Site Analysis Tours were conducted along Two Mile Creek, the Niagara River, Erie Canal, and Ellicott Creek. The tours consisted of walking and boating excursions that allowed participants to see the sites up close and to discuss their conditions and opportunities. Each tour used a facilitation game to get the project team to become collaborative problem solvers.
Upon seeing the untapped potential of Ellicott Creek, the Steering Committee decided a tactical urbanism event would be a good opportunity for the community to see the creek in a new way. The “Crazy Creek Party,” complete with inner tubes and canoes, focused on leveraging both the ecotourism and natural conditions of the creek heading past, as well as identifying potential business development opportunities heading west where the Creek meets the Erie Canal. The family-friendly event had something for every visitor and partygoer and provided a venue for valuable discussions around balancing the health of the environment with commercial interests, and data collection about how often the creek is used by residents and visitors and for what purposes.
This engagement process formed the foundation for a “living document” style plan for the City of Tonawanda to reconnect its community to its waterways. This document paved the way for Tonawanda to pursue funding and plan the use of its existing resources for many years to come. Since the community engagement sessions, Tonawanda has received a special $2.5 million grant to reroute traffic through their downtown from a water edge road and convert the road into a water edge park with a newly created water edge pavilion. Additionally, the State chose to route its new Empire State Trail, now the longest contiguous trail in the state, through this newly created waterfront park.

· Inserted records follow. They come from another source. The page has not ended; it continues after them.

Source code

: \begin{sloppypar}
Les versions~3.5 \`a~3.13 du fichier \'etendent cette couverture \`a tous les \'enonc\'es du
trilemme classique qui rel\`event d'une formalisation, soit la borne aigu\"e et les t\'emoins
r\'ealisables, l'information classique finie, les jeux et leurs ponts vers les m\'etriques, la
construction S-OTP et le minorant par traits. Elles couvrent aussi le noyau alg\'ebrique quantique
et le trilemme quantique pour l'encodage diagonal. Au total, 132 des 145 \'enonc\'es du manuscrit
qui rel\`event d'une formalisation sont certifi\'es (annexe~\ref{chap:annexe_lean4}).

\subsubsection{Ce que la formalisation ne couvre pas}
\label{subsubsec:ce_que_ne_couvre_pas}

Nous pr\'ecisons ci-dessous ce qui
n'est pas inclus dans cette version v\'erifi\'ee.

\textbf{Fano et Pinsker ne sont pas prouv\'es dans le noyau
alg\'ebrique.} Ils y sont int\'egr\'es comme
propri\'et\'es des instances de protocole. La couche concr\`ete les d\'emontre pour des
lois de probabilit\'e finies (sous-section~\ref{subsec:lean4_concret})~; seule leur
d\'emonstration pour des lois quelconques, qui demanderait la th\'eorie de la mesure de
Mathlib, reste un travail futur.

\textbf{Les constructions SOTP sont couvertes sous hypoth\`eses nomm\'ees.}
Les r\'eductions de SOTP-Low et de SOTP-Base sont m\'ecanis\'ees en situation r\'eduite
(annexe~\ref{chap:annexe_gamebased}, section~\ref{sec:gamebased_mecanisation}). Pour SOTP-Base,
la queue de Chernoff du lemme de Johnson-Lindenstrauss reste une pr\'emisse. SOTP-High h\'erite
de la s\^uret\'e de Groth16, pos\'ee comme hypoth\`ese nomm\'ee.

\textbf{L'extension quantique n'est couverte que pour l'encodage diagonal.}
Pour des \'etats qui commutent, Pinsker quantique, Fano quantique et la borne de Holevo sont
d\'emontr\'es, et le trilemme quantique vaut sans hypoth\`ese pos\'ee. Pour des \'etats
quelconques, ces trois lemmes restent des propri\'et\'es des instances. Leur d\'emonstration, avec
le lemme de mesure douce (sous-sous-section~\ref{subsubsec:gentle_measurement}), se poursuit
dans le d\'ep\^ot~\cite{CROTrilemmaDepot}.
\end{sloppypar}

Partnering with Joy Kuebler, they used her PLAYCE methodology in a playful placemaking approach to engage citizens with the LWRP process. Water is a vital and important part of Tonawanda. While industry uses the water less, the opportunities for recreation and commercial uses that leverage the water and lure and retain citizens are prevalent. Additionally, more than 75 families and individuals took part in the Niawanda Art Walk where Community Conversations took place about how they interacted with the water now and what they would like to see in the future.